• _Work to complete_:
Wherever the word "libraries" appears in a line of the data, that line should be copied.

(Dataset entries)
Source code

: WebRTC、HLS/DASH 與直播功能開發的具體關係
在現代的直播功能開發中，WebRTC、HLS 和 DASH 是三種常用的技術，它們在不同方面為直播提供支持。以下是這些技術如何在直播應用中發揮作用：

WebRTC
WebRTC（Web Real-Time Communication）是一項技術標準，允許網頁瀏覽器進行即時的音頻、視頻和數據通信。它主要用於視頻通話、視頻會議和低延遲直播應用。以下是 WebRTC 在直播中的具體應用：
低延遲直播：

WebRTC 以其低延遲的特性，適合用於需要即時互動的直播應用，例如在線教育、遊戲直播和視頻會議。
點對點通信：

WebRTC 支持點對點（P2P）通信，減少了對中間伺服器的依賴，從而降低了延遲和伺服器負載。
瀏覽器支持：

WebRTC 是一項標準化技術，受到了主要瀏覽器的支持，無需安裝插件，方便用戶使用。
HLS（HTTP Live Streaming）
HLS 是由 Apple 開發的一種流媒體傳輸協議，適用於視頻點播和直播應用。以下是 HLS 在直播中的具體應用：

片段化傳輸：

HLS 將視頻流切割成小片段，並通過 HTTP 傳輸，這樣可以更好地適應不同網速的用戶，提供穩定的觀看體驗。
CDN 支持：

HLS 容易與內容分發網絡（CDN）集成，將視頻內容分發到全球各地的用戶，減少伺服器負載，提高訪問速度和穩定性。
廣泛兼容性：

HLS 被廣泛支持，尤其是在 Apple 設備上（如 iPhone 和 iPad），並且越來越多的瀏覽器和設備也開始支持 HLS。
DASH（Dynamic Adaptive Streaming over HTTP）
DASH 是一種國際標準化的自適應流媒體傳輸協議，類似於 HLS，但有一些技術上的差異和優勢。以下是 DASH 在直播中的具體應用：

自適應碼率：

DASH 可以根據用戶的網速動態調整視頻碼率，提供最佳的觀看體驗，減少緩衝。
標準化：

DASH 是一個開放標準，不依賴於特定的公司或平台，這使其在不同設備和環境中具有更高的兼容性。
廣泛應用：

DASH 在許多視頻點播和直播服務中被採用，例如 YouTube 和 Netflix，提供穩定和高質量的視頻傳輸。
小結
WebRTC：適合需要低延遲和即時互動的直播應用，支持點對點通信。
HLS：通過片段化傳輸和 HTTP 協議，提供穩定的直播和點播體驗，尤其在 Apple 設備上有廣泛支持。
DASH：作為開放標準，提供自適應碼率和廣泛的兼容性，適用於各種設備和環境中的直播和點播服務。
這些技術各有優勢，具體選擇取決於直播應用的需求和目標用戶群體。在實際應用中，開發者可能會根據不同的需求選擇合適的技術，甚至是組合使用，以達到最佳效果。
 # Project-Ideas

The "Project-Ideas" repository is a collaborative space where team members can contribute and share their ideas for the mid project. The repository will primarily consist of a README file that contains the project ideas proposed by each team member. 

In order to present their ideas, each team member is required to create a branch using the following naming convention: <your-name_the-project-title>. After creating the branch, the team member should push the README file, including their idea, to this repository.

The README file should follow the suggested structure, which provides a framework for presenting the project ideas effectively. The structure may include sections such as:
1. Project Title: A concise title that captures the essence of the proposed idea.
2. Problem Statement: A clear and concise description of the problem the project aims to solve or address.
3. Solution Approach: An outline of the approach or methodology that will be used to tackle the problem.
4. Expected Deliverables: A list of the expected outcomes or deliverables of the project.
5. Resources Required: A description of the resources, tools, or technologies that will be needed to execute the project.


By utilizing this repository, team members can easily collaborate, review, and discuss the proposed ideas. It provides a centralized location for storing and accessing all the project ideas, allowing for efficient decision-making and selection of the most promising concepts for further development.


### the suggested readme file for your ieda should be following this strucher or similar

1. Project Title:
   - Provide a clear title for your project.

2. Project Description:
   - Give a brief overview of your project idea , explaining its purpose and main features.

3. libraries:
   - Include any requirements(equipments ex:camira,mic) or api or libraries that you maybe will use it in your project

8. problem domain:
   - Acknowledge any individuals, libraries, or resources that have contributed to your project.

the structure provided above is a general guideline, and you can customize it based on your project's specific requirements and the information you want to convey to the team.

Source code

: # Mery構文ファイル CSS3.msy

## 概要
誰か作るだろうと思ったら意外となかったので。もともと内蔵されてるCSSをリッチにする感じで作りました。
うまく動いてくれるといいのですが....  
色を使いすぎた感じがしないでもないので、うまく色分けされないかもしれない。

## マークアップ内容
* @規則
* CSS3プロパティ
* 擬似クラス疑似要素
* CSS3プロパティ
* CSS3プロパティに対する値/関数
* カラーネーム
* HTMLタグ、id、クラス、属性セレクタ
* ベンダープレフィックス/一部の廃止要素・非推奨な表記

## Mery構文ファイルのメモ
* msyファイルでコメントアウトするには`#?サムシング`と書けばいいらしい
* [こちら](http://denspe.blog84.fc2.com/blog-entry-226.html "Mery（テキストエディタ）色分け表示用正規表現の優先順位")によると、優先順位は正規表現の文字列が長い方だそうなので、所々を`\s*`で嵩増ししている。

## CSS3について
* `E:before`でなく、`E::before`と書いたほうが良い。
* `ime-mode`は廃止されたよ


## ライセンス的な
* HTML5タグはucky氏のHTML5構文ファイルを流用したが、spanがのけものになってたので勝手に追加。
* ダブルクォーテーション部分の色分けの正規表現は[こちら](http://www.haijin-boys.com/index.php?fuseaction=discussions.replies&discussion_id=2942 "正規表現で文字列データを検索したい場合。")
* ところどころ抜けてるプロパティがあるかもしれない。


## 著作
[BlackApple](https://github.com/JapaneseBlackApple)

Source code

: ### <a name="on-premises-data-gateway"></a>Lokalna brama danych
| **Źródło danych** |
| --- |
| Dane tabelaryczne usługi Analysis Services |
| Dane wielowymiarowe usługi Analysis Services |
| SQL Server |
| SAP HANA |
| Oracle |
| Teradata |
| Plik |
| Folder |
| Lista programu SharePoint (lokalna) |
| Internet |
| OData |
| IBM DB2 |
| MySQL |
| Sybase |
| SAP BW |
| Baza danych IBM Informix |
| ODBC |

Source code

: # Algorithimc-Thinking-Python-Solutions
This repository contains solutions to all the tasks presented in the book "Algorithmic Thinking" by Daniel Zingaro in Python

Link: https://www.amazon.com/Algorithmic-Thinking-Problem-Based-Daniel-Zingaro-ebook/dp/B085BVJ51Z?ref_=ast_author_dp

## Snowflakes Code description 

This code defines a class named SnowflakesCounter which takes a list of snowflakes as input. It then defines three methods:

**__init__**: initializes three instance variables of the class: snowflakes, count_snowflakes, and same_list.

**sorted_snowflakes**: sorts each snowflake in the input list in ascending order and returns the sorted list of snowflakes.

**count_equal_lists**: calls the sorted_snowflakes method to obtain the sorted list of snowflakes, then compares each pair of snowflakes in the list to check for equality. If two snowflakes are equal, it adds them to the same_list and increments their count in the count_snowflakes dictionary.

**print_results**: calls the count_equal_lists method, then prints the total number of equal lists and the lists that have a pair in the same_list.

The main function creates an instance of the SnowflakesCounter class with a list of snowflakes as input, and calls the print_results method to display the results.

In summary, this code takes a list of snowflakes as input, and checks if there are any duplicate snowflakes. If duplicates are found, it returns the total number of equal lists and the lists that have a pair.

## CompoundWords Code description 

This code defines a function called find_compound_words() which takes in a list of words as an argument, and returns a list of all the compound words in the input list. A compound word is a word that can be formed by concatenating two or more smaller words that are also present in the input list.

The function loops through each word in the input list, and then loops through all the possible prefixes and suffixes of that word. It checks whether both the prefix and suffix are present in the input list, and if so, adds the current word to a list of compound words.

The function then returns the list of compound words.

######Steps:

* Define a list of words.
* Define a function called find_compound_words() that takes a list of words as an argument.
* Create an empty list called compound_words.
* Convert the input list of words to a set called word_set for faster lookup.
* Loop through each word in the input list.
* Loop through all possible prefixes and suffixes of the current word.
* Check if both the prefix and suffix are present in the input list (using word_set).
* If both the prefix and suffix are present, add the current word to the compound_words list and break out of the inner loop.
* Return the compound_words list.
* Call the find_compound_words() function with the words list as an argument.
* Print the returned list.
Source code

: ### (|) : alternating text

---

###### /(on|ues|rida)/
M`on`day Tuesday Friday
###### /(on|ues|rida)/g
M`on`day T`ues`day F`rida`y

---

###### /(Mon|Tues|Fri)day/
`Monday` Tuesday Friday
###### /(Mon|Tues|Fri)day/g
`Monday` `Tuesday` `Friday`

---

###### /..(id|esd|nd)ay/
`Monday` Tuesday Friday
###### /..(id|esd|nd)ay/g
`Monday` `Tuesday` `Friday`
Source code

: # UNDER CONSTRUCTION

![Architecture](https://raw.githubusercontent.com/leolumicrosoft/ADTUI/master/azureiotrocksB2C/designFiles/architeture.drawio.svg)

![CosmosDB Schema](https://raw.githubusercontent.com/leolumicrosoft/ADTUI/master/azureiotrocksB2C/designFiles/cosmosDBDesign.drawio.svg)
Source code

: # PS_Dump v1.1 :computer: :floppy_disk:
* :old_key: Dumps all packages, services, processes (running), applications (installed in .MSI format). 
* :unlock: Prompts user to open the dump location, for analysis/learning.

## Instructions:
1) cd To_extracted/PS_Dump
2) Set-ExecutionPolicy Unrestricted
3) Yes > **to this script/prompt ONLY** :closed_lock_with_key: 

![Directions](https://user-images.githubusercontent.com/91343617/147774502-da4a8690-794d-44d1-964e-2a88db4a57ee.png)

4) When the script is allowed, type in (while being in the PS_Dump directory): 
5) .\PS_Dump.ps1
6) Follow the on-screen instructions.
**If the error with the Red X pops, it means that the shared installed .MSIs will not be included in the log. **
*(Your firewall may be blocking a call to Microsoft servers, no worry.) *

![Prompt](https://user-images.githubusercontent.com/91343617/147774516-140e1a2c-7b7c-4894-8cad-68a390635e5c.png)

• _Answer to this problem_:
3. libraries:
   - Include any requirements(equipments ex:camira,mic) or api or libraries that you maybe will use it in your project
   - Acknowledge any individuals, libraries, or resources that have contributed to your project.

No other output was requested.